═══ RECORDED DATA ═══

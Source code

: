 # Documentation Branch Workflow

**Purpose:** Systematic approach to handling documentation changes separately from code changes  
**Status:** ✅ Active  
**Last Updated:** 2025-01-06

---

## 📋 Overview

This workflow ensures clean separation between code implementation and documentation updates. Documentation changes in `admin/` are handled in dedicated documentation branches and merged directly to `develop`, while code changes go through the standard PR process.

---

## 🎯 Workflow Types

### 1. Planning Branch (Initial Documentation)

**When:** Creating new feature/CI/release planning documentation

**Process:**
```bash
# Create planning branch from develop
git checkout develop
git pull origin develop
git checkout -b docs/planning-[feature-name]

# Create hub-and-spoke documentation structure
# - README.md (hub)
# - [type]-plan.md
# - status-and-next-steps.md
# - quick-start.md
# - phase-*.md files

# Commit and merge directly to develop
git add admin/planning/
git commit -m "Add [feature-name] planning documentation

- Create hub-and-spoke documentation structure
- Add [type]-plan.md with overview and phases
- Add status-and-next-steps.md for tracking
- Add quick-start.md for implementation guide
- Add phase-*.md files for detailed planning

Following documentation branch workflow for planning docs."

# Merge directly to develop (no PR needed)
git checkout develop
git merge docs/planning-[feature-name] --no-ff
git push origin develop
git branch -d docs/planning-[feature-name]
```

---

═══

## [DIRECTIONS]
Copy here each line of the preceding records with "next" in it.

## [RESPONSE]
# - status-and-next-steps.md
- Add status-and-next-steps.md for tracking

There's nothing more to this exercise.